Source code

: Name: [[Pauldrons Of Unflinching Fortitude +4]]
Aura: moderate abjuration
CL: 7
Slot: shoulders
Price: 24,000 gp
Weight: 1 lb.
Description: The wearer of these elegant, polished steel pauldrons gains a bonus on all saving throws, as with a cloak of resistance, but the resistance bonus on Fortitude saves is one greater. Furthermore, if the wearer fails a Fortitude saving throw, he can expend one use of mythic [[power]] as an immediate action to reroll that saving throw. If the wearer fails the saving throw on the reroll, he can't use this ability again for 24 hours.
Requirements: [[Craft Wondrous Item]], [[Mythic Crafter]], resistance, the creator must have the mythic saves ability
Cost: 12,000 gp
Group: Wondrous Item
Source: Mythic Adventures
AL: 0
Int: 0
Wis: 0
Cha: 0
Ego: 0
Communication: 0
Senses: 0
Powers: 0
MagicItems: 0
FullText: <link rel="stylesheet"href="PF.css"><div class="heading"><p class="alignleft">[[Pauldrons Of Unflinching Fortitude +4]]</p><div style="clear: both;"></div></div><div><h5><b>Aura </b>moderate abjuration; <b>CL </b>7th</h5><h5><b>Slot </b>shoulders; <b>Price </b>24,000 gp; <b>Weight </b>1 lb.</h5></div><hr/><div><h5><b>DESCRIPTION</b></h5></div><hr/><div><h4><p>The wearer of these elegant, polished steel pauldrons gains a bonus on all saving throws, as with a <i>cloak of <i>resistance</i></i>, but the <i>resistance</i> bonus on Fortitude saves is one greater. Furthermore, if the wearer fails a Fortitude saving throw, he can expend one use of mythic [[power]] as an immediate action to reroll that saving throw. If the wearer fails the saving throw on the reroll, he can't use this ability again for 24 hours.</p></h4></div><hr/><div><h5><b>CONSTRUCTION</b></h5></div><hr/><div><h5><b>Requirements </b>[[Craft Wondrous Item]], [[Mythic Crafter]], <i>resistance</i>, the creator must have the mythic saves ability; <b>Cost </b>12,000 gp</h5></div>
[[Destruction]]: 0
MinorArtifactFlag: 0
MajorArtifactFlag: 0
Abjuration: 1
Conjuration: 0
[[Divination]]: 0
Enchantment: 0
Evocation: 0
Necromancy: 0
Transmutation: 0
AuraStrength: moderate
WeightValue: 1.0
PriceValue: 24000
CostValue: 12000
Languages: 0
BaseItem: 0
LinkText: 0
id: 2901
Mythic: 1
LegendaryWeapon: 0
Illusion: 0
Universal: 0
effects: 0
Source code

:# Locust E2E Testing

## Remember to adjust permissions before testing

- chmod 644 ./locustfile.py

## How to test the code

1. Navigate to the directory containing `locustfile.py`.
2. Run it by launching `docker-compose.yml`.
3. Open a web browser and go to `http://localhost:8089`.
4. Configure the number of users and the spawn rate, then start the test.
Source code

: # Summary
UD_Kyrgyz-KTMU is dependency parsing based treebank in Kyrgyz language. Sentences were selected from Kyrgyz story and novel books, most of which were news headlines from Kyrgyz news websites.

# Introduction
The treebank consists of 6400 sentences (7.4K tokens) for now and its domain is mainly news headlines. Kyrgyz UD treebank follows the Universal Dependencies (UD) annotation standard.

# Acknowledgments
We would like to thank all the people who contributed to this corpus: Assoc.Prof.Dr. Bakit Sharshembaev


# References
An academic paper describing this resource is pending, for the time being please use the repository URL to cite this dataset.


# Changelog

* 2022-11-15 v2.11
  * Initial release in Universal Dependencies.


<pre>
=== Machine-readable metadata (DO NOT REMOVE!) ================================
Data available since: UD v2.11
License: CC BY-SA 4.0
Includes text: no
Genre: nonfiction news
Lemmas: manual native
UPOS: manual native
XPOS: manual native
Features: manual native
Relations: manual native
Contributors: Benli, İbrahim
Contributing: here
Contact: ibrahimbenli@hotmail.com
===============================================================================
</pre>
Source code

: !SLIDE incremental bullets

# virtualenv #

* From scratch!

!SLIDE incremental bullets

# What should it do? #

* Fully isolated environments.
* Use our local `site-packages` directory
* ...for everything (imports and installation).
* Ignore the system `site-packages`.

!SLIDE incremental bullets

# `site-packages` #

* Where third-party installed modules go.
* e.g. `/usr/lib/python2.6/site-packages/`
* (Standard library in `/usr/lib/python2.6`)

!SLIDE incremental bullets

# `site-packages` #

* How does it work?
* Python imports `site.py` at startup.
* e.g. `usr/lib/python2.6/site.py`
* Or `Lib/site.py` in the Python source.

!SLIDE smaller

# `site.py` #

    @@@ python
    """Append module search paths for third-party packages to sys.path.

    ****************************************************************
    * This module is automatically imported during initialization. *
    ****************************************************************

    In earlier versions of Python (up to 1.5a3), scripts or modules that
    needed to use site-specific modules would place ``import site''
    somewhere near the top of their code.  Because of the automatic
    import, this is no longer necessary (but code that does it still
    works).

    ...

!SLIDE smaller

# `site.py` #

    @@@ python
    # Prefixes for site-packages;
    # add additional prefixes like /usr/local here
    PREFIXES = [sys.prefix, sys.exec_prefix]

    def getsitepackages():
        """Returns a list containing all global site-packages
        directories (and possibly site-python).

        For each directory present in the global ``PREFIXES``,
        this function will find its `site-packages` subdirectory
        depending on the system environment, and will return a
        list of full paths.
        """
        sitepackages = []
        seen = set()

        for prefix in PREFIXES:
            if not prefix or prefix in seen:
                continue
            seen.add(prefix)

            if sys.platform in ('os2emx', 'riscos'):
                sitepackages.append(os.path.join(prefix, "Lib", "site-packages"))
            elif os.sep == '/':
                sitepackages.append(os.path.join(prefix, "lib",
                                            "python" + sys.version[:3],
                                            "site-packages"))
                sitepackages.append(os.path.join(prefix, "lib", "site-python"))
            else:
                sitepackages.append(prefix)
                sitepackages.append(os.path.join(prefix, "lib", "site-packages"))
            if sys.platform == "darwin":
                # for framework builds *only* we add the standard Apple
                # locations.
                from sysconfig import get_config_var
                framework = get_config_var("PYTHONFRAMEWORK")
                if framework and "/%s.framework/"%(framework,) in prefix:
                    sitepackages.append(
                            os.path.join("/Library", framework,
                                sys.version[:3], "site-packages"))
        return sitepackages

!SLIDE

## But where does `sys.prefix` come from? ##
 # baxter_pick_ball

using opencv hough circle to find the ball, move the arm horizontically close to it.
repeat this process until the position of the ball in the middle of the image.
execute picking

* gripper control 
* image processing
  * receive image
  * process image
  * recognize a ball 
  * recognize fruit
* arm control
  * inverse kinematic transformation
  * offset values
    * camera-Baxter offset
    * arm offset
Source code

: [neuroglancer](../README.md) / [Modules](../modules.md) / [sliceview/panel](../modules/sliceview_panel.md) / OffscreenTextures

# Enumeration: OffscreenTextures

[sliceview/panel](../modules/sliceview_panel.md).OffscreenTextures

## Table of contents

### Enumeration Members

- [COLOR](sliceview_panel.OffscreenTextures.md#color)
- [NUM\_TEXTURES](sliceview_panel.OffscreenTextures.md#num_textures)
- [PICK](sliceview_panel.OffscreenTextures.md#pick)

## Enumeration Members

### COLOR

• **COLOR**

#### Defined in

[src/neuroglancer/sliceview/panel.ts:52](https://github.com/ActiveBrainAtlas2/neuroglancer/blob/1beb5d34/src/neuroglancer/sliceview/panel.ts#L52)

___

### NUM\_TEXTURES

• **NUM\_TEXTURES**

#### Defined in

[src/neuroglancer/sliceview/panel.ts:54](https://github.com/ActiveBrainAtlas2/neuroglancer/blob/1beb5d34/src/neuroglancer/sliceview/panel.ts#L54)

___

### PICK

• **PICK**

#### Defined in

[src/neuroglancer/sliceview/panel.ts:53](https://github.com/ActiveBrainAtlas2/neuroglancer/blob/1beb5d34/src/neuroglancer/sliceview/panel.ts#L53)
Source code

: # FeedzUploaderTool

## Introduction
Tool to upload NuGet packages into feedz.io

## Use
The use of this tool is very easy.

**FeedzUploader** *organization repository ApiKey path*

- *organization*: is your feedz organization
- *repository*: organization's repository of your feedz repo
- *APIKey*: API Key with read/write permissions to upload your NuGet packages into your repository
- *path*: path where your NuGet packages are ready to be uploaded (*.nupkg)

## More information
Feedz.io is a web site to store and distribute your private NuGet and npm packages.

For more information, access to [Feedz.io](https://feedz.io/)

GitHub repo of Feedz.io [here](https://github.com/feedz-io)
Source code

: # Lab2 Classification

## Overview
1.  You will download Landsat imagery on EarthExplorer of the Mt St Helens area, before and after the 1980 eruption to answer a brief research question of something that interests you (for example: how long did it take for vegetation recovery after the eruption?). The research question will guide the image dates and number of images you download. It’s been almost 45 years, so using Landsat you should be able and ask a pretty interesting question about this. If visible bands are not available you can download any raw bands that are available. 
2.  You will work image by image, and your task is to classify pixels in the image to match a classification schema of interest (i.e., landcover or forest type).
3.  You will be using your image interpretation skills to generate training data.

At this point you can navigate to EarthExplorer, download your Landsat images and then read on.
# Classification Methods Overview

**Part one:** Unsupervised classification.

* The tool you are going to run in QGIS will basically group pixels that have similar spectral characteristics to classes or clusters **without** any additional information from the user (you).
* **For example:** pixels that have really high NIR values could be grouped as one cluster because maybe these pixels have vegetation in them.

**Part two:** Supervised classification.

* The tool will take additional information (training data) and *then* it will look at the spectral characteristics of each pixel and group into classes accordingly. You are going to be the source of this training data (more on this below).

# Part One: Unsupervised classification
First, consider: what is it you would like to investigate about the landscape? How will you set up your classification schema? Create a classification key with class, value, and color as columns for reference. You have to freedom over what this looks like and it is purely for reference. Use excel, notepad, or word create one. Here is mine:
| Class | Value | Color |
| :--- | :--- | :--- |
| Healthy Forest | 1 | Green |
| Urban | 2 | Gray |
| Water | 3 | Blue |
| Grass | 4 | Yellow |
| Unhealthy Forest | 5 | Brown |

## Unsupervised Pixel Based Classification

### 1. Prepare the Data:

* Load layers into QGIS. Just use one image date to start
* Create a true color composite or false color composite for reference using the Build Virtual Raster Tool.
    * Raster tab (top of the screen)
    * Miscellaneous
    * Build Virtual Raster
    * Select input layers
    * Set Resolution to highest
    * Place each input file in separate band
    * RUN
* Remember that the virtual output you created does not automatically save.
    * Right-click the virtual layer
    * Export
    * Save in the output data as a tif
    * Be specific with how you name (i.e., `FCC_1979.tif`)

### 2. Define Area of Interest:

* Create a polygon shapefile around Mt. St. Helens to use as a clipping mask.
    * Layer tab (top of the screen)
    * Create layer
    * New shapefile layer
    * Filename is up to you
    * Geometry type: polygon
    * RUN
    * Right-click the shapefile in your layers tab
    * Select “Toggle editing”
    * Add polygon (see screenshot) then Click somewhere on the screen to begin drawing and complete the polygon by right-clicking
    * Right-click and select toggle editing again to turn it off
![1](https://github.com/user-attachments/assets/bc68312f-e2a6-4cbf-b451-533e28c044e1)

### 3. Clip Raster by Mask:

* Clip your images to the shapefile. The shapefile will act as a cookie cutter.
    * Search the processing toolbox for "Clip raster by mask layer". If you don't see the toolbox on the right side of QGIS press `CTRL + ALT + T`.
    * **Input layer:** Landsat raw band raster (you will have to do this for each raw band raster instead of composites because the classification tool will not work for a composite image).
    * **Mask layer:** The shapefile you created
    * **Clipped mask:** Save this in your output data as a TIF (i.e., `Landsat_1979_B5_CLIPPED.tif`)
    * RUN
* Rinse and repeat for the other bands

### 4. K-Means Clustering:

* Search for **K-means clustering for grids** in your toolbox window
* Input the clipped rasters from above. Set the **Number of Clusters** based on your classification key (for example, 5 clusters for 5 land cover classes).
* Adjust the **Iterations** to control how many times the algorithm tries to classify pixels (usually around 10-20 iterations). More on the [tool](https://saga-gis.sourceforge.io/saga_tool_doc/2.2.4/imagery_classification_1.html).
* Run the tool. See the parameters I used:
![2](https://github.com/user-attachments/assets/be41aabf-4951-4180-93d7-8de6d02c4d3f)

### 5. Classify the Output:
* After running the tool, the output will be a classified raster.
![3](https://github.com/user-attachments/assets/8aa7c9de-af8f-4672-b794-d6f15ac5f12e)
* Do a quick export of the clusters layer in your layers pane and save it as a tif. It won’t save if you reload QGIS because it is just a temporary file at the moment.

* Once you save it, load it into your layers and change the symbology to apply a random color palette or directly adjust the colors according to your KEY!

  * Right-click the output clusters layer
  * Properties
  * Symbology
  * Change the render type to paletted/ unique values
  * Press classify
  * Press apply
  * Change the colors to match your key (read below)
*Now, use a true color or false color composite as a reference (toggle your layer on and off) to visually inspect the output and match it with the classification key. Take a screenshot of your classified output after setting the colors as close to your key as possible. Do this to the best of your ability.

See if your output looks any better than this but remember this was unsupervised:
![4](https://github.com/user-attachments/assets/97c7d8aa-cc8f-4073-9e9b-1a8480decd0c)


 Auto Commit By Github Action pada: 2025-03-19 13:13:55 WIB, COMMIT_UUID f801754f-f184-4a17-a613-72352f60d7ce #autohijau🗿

::::::::

#### [Exercise]
Show every line of the material that includes the string "these".

#### [Response box]
Description: The wearer of these elegant, polished steel pauldrons gains a bonus on all saving throws, as with a cloak of resistance, but the resistance bonus on Fortitude saves is one greater. Furthermore, if the wearer fails a Fortitude saving throw, he can expend one use of mythic [[power]] as an immediate action to reroll that saving throw. If the wearer fails the saving throw on the reroll, he can't use this ability again for 24 hours.
FullText: <link rel="stylesheet"href="PF.css"><div class="heading"><p class="alignleft">[[Pauldrons Of Unflinching Fortitude +4]]</p><div style="clear: both;"></div></div><div><h5><b>Aura </b>moderate abjuration; <b>CL </b>7th</h5><h5><b>Slot </b>shoulders; <b>Price </b>24,000 gp; <b>Weight </b>1 lb.</h5></div><hr/><div><h5><b>DESCRIPTION</b></h5></div><hr/><div><h4><p>The wearer of these elegant, polished steel pauldrons gains a bonus on all saving throws, as with a <i>cloak of <i>resistance</i></i>, but the <i>resistance</i> bonus on Fortitude saves is one greater. Furthermore, if the wearer fails a Fortitude saving throw, he can expend one use of mythic [[power]] as an immediate action to reroll that saving throw. If the wearer fails the saving throw on the reroll, he can't use this ability again for 24 hours.</p></h4></div><hr/><div><h5><b>CONSTRUCTION</b></h5></div><hr/><div><h5><b>Requirements </b>[[Craft Wondrous Item]], [[Mythic Crafter]], <i>resistance</i>, the creator must have the mythic saves ability; <b>Cost </b>12,000 gp</h5></div>
* **For example:** pixels that have really high NIR values could be grouped as one cluster because maybe these pixels have vegetation in them.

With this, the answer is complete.